As the United Methodist Church prepares for its quadrennial General Conference
next week, conservative and progressive factions of the UMC expect a heated debate
over the compatibility of gays with church teachings.
The conference, scheduled for April 27 - May 7, comes in the wake of a Methodist
court acquittal on March 20 of a lesbian minister from Washington state on
charges that her sexual orientation is “incompatible with Christian teaching” and
that she should be stripped of her ordination.
“We’re in a crisis here,” said Rev. James Moore, pastor
of St. Mark United Methodist Church in Atlanta, a church that includes a heavily
gay congregation. “As much as I applaud what happened in Seattle, this
decision really strikes at the heart of who we are.”
Some 1,000 delegates meet in Pittsburgh beginning next week to revise the
UMC Book of Discipline, which serves as church law for the 10 million UMC members
in the U.S., Europe, Africa and the Philippines.
Recommendations to alter Methodist laws about gays will be made by delegates
who want further acceptance of gays in the church as well as those who seek
to make the church code more “orthodox,” said Patricia Miller,
executive director of Confessing Movement, a group opposed to gay clergy.
“There are people working on a proposal to work on the damage of what
happened as a result of the Dammann trial,” Miller said.
Governing members of the denomination-wide Board of Church & Society,
a social action and advocacy branch of the church based in Washington, D.C.,
has already proposed eliminating the Book of Discipline clause that makes practicing
gays “incompatible with Christian teaching.”
The board recommendation says, “Although faithful Christians disagree
on the compatibility of homosexual practice with Christian teaching, we affirm
that God’s grace is available to all.”
Yet the gay-friendly proposal does not allay fears that Dammann’s acquittal
fueled a conservative backlash that would make the acceptance of gays more
challenging in the long run, Moore said.
Several leaders in the Methodist church, including some in the Southeast,
disagree with Dammann’s acquittal. They have called for her removal as
pastor at First United Methodist church in Ellensburg, Wash.
The fallout from the verdict reached Georgia when the state’s two Methodist
bishops, Lindsey Davis and Michael Watson, issued a March 22 statement calling
Dammann’s verdict “a clear sign of rebellion.”
Since then, bishops in Tennessee, Louisiana, Alabama, Florida, Virginia, Mississippi,
North Carolina, Texas and Pennsylvania have released statements against the
Dammann verdict.
Some 91 pastors in Georgia signed a statement dated March 30 from Rev.

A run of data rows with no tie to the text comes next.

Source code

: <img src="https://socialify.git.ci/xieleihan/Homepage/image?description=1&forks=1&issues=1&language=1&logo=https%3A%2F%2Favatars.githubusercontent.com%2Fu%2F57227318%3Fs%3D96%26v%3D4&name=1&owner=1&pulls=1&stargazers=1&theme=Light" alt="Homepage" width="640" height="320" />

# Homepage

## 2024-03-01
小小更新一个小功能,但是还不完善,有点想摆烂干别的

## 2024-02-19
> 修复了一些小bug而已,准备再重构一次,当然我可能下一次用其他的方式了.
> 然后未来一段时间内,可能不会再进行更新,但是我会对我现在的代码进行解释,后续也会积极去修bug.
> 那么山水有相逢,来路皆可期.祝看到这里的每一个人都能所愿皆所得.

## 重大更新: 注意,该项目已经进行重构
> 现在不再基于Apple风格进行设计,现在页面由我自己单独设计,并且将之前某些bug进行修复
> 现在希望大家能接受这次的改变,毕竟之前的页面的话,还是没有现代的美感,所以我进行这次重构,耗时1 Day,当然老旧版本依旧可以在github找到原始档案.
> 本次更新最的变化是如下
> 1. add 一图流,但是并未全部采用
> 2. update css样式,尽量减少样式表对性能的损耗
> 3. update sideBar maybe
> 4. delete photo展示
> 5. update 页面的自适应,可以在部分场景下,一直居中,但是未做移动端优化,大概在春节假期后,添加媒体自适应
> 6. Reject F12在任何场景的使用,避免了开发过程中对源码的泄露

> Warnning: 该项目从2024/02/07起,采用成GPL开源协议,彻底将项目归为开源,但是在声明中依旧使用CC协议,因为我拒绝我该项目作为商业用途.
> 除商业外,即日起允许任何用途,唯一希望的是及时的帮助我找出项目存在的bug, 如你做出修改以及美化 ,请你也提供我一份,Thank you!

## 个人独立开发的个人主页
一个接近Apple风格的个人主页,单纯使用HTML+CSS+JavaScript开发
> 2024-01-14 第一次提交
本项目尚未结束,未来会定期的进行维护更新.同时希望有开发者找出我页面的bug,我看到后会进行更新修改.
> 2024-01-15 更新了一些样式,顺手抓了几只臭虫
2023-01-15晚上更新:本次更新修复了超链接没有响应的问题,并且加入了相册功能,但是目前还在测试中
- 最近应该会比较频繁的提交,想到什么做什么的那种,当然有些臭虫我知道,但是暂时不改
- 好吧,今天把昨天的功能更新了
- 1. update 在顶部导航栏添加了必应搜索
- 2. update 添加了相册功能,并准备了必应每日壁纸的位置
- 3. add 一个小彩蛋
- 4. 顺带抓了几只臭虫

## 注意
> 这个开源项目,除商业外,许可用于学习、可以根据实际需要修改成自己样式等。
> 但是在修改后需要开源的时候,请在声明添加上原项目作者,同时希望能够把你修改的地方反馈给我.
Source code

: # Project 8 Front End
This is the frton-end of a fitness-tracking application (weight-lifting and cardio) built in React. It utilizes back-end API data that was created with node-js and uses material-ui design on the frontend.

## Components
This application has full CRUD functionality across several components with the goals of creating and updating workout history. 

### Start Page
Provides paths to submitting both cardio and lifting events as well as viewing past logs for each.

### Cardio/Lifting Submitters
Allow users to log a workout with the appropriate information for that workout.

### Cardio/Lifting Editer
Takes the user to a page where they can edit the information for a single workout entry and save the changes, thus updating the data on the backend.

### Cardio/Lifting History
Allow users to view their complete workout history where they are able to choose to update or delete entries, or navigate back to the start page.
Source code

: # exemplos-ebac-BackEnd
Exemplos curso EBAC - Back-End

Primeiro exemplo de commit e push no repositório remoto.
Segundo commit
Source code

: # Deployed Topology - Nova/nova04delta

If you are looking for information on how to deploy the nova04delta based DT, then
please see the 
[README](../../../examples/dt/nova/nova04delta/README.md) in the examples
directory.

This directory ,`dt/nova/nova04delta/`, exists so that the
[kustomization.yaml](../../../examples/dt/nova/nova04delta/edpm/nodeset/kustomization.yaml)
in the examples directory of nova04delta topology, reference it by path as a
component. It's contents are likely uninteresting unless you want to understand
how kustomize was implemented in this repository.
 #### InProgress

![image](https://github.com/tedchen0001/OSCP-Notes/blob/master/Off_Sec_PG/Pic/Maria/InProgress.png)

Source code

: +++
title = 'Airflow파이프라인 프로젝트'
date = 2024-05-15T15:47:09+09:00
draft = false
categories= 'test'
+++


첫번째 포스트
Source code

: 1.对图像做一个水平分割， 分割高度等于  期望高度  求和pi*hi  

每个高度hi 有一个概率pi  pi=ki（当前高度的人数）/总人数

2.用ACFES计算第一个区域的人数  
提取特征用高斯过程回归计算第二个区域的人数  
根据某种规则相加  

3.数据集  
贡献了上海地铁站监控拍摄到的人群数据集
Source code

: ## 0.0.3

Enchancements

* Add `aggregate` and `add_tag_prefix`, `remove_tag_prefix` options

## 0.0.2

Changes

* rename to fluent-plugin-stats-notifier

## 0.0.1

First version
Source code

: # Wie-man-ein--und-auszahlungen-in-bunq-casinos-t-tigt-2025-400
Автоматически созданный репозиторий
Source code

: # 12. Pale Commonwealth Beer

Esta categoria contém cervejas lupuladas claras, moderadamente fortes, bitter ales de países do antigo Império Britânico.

Randy
Mickler of Mt. Bethel UMC in Marietta that calls for Dammann’s removal
and asks the UMC General Conference’s Judicial Council to overturn her
acquittal.
Currently, 114 petitions from churches, individuals and the entire Northern
Illinois regional conference are being circulated asking General Conference
delegates to remove anti-gay language from the Book of Discipline, said Rev.
Troy Plummer, executive director of Reconciling Ministries Network, a group
working for gay-inclusive Methodist policy.
In the Dammann decision, the jury, comprised of members of the Pacific Northwest
Conference, concluded that the church did not provide sufficient evidence to
prove that being gay conflicts with Christian principles.
“It’s not a big deal [in Washington],” Dammann said this
week. “I think the congregation at Ellensburg was happy to have someone
who was competent and cared about them.”
No proposals have been made to remove the gay ordination ban, but Dammann
is doubtful that the church’s “incompatibility” language
or gay minister ban will be removed this year.
“In the best of all worlds, they would just stop prohibitive language
at all,” Dammann said. “I don’t think that’s going
to happen. It might … maybe the unexpected will happen.”